**What you are asked to do**
In the listing below, locate the line containing "- Course content" and the line containing "- Student areas accessible without issues". Output both of them and every line between, exactly as written, and nothing more.

---- Input data

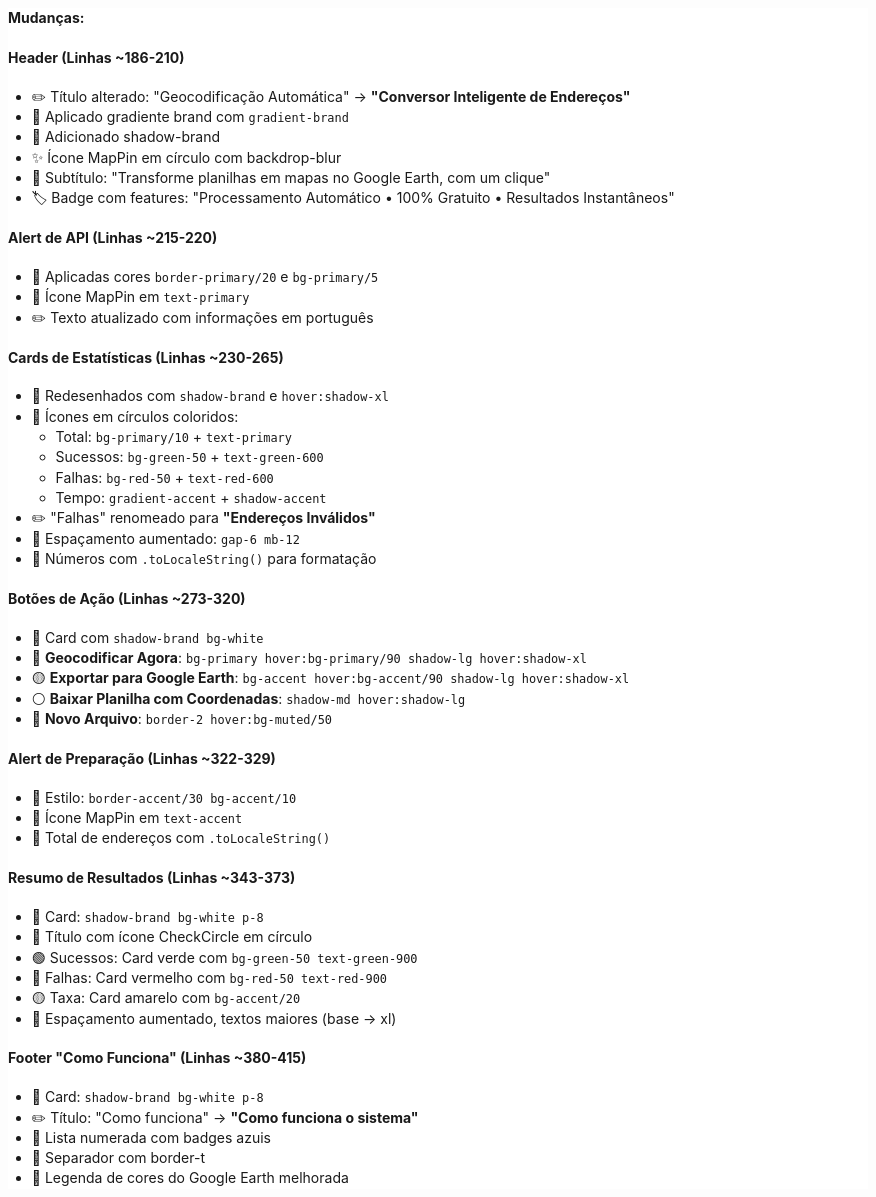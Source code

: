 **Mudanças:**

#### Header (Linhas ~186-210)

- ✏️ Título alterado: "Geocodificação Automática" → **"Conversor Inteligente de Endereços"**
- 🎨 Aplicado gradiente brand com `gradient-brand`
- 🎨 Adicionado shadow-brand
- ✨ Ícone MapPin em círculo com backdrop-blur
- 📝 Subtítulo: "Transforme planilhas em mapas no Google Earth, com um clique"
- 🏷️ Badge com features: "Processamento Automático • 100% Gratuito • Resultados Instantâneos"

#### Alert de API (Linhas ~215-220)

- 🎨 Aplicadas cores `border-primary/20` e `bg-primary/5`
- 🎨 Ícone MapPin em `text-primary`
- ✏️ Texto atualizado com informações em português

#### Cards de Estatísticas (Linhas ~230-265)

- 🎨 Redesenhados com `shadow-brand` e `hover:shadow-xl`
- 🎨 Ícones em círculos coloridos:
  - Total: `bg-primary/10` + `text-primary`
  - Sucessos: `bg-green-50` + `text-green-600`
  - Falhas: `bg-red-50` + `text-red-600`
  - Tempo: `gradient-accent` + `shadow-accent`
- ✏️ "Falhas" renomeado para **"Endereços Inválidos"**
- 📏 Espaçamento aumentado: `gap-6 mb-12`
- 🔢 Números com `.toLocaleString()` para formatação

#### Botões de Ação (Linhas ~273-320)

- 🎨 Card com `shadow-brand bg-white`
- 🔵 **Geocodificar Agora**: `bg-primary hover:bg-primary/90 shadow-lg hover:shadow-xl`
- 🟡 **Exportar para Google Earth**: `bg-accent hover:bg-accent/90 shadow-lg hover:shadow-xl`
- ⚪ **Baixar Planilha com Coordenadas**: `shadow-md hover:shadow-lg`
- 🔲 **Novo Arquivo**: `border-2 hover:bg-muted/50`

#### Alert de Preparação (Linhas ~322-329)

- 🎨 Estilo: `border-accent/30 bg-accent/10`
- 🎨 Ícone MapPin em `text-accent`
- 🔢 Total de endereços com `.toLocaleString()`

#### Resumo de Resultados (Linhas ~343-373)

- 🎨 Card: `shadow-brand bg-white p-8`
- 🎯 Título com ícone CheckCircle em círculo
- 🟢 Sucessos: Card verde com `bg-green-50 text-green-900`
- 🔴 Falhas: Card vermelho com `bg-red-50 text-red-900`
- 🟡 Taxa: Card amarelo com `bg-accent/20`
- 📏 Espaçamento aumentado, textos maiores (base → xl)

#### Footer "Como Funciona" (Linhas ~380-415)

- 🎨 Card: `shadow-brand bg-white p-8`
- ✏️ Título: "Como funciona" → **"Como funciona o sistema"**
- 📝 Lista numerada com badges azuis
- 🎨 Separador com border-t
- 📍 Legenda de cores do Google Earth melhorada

--------
---- Input data

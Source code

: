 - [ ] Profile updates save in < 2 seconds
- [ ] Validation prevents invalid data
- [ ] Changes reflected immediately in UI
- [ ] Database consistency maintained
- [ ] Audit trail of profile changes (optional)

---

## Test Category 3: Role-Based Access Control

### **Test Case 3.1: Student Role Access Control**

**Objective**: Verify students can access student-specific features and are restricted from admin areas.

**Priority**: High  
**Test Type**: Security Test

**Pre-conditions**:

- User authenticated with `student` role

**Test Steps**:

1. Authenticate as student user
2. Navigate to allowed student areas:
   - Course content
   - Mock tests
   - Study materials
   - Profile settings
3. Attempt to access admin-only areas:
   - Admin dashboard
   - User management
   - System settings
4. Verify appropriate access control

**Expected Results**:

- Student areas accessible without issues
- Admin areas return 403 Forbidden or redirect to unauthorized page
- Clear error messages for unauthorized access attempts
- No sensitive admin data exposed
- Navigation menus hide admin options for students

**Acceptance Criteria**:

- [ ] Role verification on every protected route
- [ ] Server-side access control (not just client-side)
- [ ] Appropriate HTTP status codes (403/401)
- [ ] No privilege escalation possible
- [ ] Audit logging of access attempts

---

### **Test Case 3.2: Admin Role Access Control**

--------

**Output for this task**
   - Course content
   - Mock tests
   - Study materials
   - Profile settings
3. Attempt to access admin-only areas:
   - Admin dashboard
   - User management
   - System settings
4. Verify appropriate access control

**Expected Results**:

- Student areas accessible without issues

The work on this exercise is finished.